◆ **EXERCISE GOAL**
Write out word for word each line from the top of the material through the line that has "The [Computer Fraud". Pictures do not go in.

*** Opening DATASET EXTRACT ***

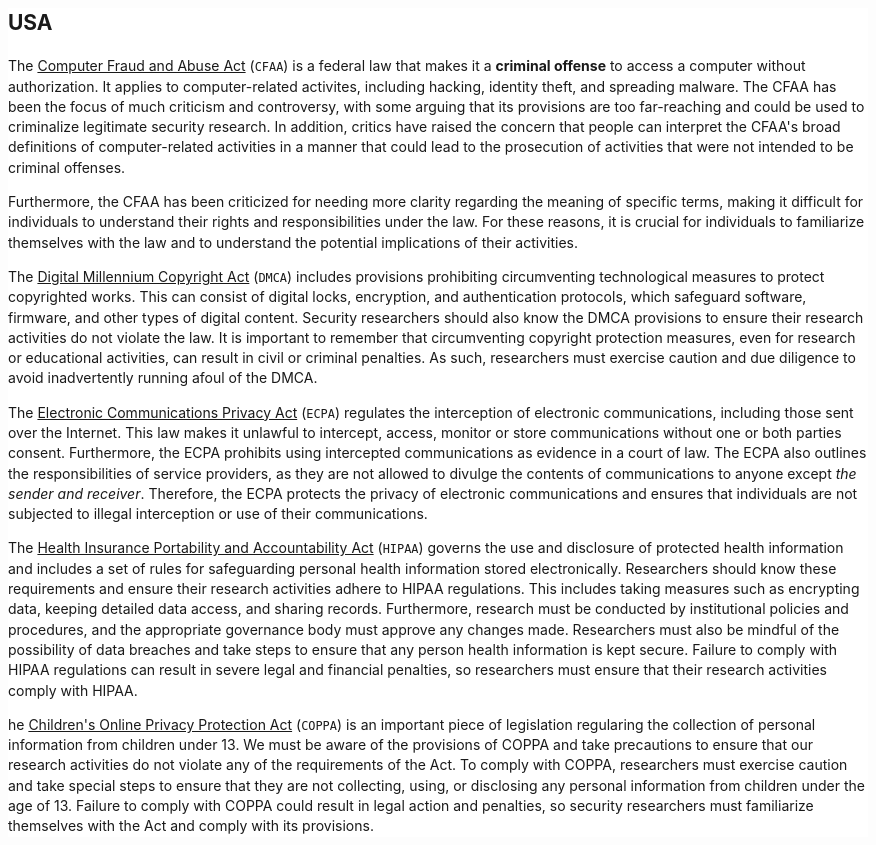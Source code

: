 ## USA

The [Computer Fraud and Abuse Act](https://www.justice.gov/jm/jm-9-48000-computer-fraud) (`CFAA`) is a federal law that makes it a **criminal offense** to access a computer without authorization. It applies to computer-related activites, including hacking, identity theft, and spreading malware. The CFAA has been the focus of much criticism and controversy, with some arguing that its provisions are too far-reaching and could be used to criminalize legitimate security research. In addition, critics have raised the concern that people can interpret the CFAA's broad definitions of computer-related activities in a manner that could lead to the prosecution of activities that were not intended to be criminal offenses.

Furthermore, the CFAA has been criticized for needing more clarity regarding the meaning of specific terms, making it difficult for individuals to understand their rights and responsibilities under the law. For these reasons, it is crucial for individuals to familiarize themselves with the law and to understand the potential implications of their activities.

The [Digital Millennium Copyright Act](https://www.congress.gov/bill/105th-congress/house-bill/2281) (`DMCA`) includes provisions prohibiting circumventing technological measures to protect copyrighted works. This can consist of digital locks, encryption, and authentication protocols, which safeguard software, firmware, and other types of digital content. Security researchers should also know the DMCA provisions to ensure their research activities do not violate the law. It is important to remember that circumventing copyright protection measures, even for research or educational activities, can result in civil or criminal penalties. As such, researchers must exercise caution and due diligence to avoid inadvertently running afoul of the DMCA.

The [Electronic Communications Privacy Act](https://www.congress.gov/bill/99th-congress/house-bill/4952) (`ECPA`) regulates the interception of electronic communications, including those sent over the Internet. This law makes it unlawful to intercept, access, monitor or store communications without one or both parties consent. Furthermore, the ECPA prohibits using intercepted communications as evidence in a court of law. The ECPA also outlines the responsibilities of service providers, as they are not allowed to divulge the contents of communications to anyone except *the sender and receiver*. Therefore, the ECPA protects the privacy of electronic communications and ensures that individuals are not subjected to illegal interception or use of their communications.

The [Health Insurance Portability and Accountability Act](https://aspe.hhs.gov/reports/health-insurance-portability-accountability-act-1996) (`HIPAA`) governs the use and disclosure of protected health information and includes a set of rules for safeguarding personal health information stored electronically. Researchers should know these requirements and ensure their research activities adhere to HIPAA regulations. This includes taking measures such as encrypting data, keeping detailed data access, and sharing records. Furthermore, research must be conducted by institutional policies and procedures, and the appropriate governance body must approve any changes made. Researchers must also be mindful of the possibility of data breaches and take steps to ensure that any person health information is kept secure. Failure to comply with HIPAA regulations can result in severe legal and financial penalties, so researchers must ensure that their research activities comply with HIPAA.

he [Children's Online Privacy Protection Act](https://www.ftc.gov/legal-library/browse/rules/childrens-online-privacy-protection-rule-coppa) (`COPPA`) is an important piece of legislation regularing the collection of personal information from children under 13. We must be aware of the provisions of COPPA and take precautions to ensure that our research activities do not violate any of the requirements of the Act. To comply with COPPA, researchers must exercise caution and take special steps to ensure that they are not collecting, using, or disclosing any personal information from children under the age of 13. Failure to comply with COPPA could result in legal action and penalties, so security researchers must familiarize themselves with the Act and comply with its provisions.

*** Closing DATASET EXTRACT ***

◆ **ANSWER**
Source code

: ## USA

The [Computer Fraud and Abuse Act](https://www.justice.gov/jm/jm-9-48000-computer-fraud) (`CFAA`) is a federal law that makes it a **criminal offense** to access a computer without authorization. It applies to computer-related activites, including hacking, identity theft, and spreading malware. The CFAA has been the focus of much criticism and controversy, with some arguing that its provisions are too far-reaching and could be used to criminalize legitimate security research. In addition, critics have raised the concern that people can interpret the CFAA's broad definitions of computer-related activities in a manner that could lead to the prosecution of activities that were not intended to be criminal offenses.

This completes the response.